Sonrasında bayılarak dinlediğimiz Gevende sahne aldı. Gevende kendinden beklendiği şekilde Skinshape'in sıcak karşılaması sonrası ortamı daha da ısıttı ve bizler de bu sayede havaya girmeye başladık elbette. Açık hava festivalinde Gevende'nin melodilerinin süzülüşüne bir kez daha şahit olmak her zaman olduğu gibi yine keyifliydi. Ağlaya Ağlaya, Vertigo gibi grupla birlikte andığımız şarkıları dinledik.
Sıradaki isim French 79 -gerçek adıyla Simon Henner- hareketli soundu ile açık hava festivalinde olduğumuzu hisettiren bir set hazırlamıştı. Müzikal anlamda etkilendiği isimler arasında Air'in de bulunması ve hemen öncesinde sahne alması tesadüf değil elbette. Seyirciyi eğlendirmenin yanında sahnede kendisinin de gayet eğlendiği gözlemlenebilen sanatçıyı izlemek oldukça pozitif bir deneyimdi.
İlk günün headlinlerı olarak heyecanla beklediğimiz Air artık sahnedeydi. Sahneye adım atmaları ile birlikte çok uzun süren bir hasret sona ermiş gibiydi. Bunu ikinci günün headlinerı olan Slowdive için de söylemek gayet mümkün. La femme d'argent, Sexy Boy, All I Need gibi senelerdir aşina olduğumuz şarkıları canlı dinlerken zaman zaman gerçekliği sorguladığımı söylemeliyim. Neyse ki gerçekti ve Air o an karşımızdaydı. Moon Safari albümlerinin 20. yıl turnesi kapsamında gelen grup haliyle albümdeki şarkıları çaldı. Buna ek olarak Cherry Blossom Girl'de çeşitli zaman yolculuklarına çıkıp Highschool Lover melodilerine kendimi bırakmak o an yapabileceğim yegane şeydi. Toplamda 17-18 şarkı dinlediğimiz Air ile tekrar görüşmeyi dileyerek festivalin ilk gününü noktaladık.
İkinci gün açılışı yapan King Hannah'ı ne yazık ki kaçırdım, dolayısıyla festivalin bir diğer yerli ismi olan Lalalar ile güne başladım. Lalalar'ın gerçekten bir festival grubu olduğunu rahatça söyleyebiliriz. Seyirciyi ısıtma görevinin üstesinden gayet geldiler.
Sonrasında sahne Neil Frances'a emanetti.
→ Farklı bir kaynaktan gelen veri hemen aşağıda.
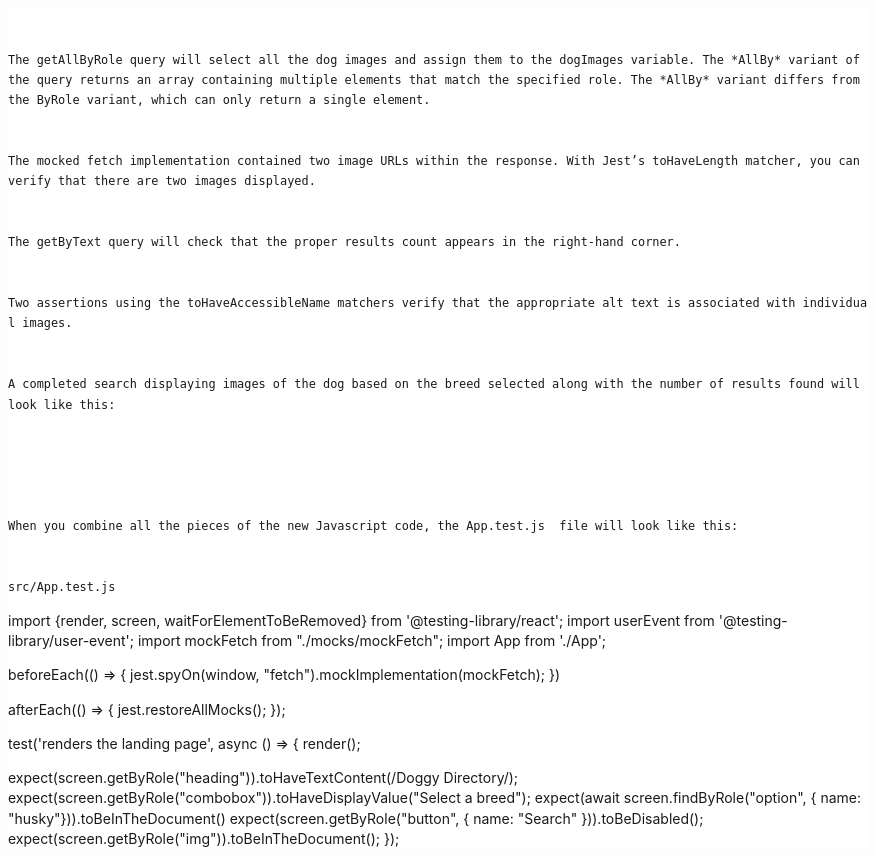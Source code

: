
 ```


The getAllByRole query will select all the dog images and assign them to the dogImages variable. The *AllBy* variant of the query returns an array containing multiple elements that match the specified role. The *AllBy* variant differs from the ByRole variant, which can only return a single element.


The mocked fetch implementation contained two image URLs within the response. With Jest’s toHaveLength matcher, you can verify that there are two images displayed.


The getByText query will check that the proper results count appears in the right-hand corner.


Two assertions using the toHaveAccessibleName matchers verify that the appropriate alt text is associated with individual images.


A completed search displaying images of the dog based on the breed selected along with the number of results found will look like this:





When you combine all the pieces of the new Javascript code, the App.test.js  file will look like this:


src/App.test.js
```
import {render, screen, waitForElementToBeRemoved} from '@testing-library/react';
import userEvent from '@testing-library/user-event';
import mockFetch from "./mocks/mockFetch";
import App from './App';

beforeEach(() => {
   jest.spyOn(window, "fetch").mockImplementation(mockFetch);
})

afterEach(() => {
   jest.restoreAllMocks();
});

test('renders the landing page', async () => {
   render(<App />);

   expect(screen.getByRole("heading")).toHaveTextContent(/Doggy Directory/);
   expect(screen.getByRole("combobox")).toHaveDisplayValue("Select a breed");
   expect(await screen.findByRole("option", { name: "husky"})).toBeInTheDocument()
   expect(screen.getByRole("button", { name: "Search" })).toBeDisabled();
   expect(screen.getByRole("img")).toBeInTheDocument();
});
Türe dair bilginiz olsun olmasın bir an bile yerimizde durmayacağımız müthiş bir set ile bizi oldukça üst bi noktaya çıkardı. Tekrar buralarda görmeyi bir dinleyici olarak çok isterim.
Slowdive için beklerken seyirciler arasında grubun t-shirtünü giyen, çantasını takan vb. gerçek hayran kitlesini görmek çok tatlı bir detaydı. Bir şeyi çok sevmek ve birazdan ona kavuşacak olmanın heyecanını içten içe hissetsem de sayelerinde daha çok yaşamış oldum. Yine tüm gerçekliğiyle Slowdive sahneye adım attı ve kendi adıma çok uzun süre unutamayacağım, üzerimde etkisi epey güçlü olan konserlerden birine imza attılar. Çok fazla özel şarkıları var elbette ama birçoğumuz gibi Alison'ın melodilerini duymamla birlikte yine zamandan ve andan uzaklaşarak başka boyutlarda yolculuk yaptım ve müziği niye bu kadar çok seviyor ve içselleştiriyorum sorularının cevabını buldum. Catch the Breeze, kisses, When the Sun Hits'i canlı dinlemek inanılmaz bir deneyimdi. Şarkıların ruhuna uygun ekrandaki görseller de Slowdive dünyasının içine girmede oldukça yardımcı oldu. Grup dışında teknik ekibe de saygılar, sevgiler.
Henüz çok taze sayılır ancak geri dönüp baktığımda ''Vay be, kimleri izledik buralarda!'' diyebileceğim şahane ve gerçek anlamda kendi türünü yaratmış Air ve Slowdive gibi iki büyük grubun canlı performanslarına tanık olmak müthiş bir deneyimdi. Seneye yine görüşmek üzere, Gezgin Salon!